All’origine della protesta si pone la contestazione per la corruzione relativa alla fuga di notizie sul test di ammissione alla facoltà di Medicina
Due milioni di candidati sono stati costretti a ripetere gli esami.
Con 1,47 miliardi di abitanti, l’India è il Paese che ha superato la Cina a livello demografico con un’età media di 29 anni.

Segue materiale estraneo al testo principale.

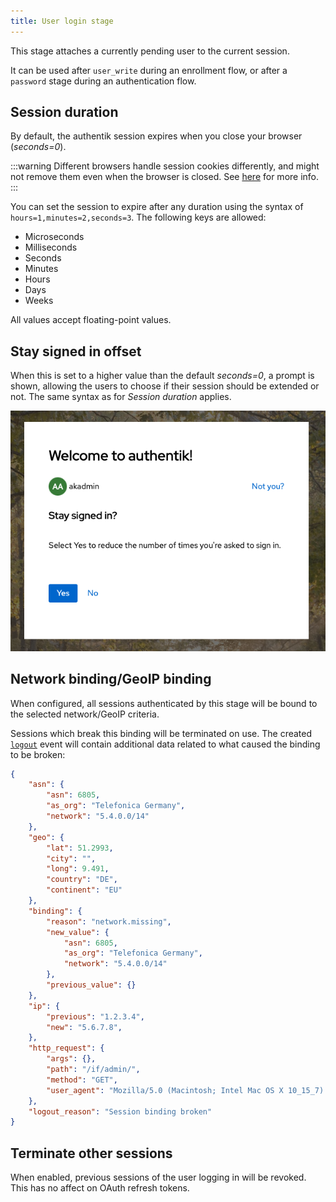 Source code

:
 ```yaml
---
title: User login stage
---
```


This stage attaches a currently pending user to the current session.

It can be used after `user_write` during an enrollment flow, or after a `password` stage during an authentication flow.

## Session duration

By default, the authentik session expires when you close your browser (_seconds=0_).

:::warning
Different browsers handle session cookies differently, and might not remove them even when the browser is closed. See [here](https://developer.mozilla.org/en-US/docs/Web/HTTP/Headers/Set-Cookie#expiresdate) for more info.
:::

You can set the session to expire after any duration using the syntax of `hours=1,minutes=2,seconds=3`. The following keys are allowed:

-   Microseconds
-   Milliseconds
-   Seconds
-   Minutes
-   Hours
-   Days
-   Weeks

All values accept floating-point values.

## Stay signed in offset

When this is set to a higher value than the default _seconds=0_, a prompt is shown, allowing the users to choose if their session should be extended or not. The same syntax as for _Session duration_ applies.

![](./stay_signed_in.png)

## Network binding/GeoIP binding

When configured, all sessions authenticated by this stage will be bound to the selected network/GeoIP criteria.

Sessions which break this binding will be terminated on use. The created [`logout`](../../../events/index.md#logout) event will contain additional data related to what caused the binding to be broken:

```json
{
    "asn": {
        "asn": 6805,
        "as_org": "Telefonica Germany",
        "network": "5.4.0.0/14"
    },
    "geo": {
        "lat": 51.2993,
        "city": "",
        "long": 9.491,
        "country": "DE",
        "continent": "EU"
    },
    "binding": {
        "reason": "network.missing",
        "new_value": {
            "asn": 6805,
            "as_org": "Telefonica Germany",
            "network": "5.4.0.0/14"
        },
        "previous_value": {}
    },
    "ip": {
        "previous": "1.2.3.4",
        "new": "5.6.7.8",
    },
    "http_request": {
        "args": {},
        "path": "/if/admin/",
        "method": "GET",
        "user_agent": "Mozilla/5.0 (Macintosh; Intel Mac OS X 10_15_7) AppleWebKit/537.36 (KHTML, like Gecko) Chrome/120.0.0.0 Safari/537.36"
    },
    "logout_reason": "Session binding broken"
}
```

## Terminate other sessions

When enabled, previous sessions of the user logging in will be revoked. This has no affect on OAuth refresh tokens.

Come riporta l’agenzia Pressenza, «Il Cockroach Janta Party, che si autodefinisce “un progetto comunitario indipendente di satira e impegno civico” e ha assunto la ‘forma’ di un partito politico, di cui ricalca il linguaggio e i rituali e cerimoniali senza però averne la struttura, aggrega aderenti e sostenitori nella protesta a rivendicazione dei diritti civili dei cittadini indiani e, specificatamente, di cinque istanze: “Ognuna di esse – riforma giudiziaria, procedure elettorali che garantiscono la rappresentanza, assegnazione del 50% dei seggi parlamentari alle donne, lotta contro l’asservimento dei media al governo , lotta contro gli effetti del cambiamento di partito – rappresenta una posizione politica concreta che un ‘vero’ partito [degli scarafaggi] sosterrebbe”.»